----- PROVIDED DATA -----

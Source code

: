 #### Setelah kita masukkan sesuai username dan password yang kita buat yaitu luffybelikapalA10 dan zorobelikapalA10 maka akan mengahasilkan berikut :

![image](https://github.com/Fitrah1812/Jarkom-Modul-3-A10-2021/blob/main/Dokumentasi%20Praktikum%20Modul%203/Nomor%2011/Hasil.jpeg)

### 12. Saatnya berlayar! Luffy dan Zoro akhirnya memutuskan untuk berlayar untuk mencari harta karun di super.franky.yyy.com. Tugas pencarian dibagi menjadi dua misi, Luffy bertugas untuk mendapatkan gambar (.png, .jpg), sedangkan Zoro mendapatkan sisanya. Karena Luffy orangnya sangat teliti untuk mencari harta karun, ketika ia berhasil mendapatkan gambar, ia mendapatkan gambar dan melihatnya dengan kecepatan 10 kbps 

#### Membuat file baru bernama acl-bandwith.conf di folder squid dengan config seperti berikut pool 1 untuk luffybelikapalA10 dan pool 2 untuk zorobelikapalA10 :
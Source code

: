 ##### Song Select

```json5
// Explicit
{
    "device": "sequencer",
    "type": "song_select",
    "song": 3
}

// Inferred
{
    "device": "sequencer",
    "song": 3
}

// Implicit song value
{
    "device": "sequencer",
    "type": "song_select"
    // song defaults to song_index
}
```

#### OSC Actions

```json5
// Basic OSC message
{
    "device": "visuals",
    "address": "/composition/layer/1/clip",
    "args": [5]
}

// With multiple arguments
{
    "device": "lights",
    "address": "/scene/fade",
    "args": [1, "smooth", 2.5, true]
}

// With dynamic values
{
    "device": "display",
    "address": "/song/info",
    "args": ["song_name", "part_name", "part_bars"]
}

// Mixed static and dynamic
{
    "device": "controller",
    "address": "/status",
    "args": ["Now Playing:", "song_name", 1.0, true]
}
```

-----
----- PROVIDED DATA -----

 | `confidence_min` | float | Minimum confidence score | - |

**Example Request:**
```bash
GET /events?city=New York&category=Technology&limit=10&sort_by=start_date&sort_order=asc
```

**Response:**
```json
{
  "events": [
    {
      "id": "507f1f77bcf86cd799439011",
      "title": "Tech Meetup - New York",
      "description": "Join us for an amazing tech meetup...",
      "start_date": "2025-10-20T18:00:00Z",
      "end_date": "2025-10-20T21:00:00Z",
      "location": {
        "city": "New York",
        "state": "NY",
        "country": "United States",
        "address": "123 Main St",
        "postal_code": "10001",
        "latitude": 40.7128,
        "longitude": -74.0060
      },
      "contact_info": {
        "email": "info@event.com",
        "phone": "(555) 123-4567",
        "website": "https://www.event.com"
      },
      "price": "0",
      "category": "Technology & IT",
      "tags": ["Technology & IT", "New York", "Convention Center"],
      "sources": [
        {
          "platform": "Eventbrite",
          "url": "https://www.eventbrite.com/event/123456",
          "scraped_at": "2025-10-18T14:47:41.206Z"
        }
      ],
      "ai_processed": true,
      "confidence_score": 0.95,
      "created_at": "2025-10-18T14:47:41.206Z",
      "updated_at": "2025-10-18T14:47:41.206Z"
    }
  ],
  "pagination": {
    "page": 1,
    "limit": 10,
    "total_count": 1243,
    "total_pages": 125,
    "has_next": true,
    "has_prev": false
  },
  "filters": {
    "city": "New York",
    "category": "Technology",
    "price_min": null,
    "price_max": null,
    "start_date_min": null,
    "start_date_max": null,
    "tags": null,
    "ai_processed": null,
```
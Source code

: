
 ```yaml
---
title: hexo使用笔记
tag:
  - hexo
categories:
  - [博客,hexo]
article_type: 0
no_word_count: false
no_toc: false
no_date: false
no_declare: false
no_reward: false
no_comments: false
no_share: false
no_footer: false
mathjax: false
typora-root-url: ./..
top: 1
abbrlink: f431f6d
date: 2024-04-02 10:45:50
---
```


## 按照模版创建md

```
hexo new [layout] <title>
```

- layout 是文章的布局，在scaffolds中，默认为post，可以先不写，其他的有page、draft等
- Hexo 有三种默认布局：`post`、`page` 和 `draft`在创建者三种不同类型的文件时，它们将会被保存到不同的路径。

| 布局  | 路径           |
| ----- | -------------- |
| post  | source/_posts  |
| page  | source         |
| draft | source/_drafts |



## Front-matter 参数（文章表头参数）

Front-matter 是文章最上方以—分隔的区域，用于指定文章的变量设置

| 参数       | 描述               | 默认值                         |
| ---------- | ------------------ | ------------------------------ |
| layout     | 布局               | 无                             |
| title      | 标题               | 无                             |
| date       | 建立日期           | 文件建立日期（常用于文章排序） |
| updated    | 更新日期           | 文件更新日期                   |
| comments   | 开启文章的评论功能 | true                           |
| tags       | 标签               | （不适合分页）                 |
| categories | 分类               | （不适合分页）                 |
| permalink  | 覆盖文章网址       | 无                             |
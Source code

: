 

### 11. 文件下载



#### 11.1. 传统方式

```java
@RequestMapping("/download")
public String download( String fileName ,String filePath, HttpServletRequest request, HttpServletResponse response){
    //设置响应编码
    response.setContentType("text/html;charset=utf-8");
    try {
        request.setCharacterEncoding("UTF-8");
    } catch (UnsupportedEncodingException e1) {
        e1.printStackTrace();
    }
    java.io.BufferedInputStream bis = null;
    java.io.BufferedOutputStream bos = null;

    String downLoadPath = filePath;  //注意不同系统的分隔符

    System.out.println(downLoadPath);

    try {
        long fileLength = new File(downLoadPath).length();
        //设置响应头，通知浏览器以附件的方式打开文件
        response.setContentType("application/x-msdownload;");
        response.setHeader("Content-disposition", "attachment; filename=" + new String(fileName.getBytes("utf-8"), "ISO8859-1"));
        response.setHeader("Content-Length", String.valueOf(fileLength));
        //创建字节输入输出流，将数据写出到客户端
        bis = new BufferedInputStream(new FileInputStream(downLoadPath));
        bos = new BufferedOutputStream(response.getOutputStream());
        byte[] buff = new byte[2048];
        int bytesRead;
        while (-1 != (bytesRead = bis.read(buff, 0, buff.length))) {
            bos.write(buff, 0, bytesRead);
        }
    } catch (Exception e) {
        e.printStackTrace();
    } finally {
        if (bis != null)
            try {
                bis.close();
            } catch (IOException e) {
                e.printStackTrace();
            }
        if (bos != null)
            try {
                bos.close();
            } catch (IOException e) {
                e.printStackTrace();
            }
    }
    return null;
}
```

-----

▸ **YOUR INSTRUCTIONS**: Report all lines of the data above that include the string "catch".

▸ **RESPONSE**:
    } catch (UnsupportedEncodingException e1) {
    } catch (Exception e) {
            } catch (IOException e) {
            } catch (IOException e) {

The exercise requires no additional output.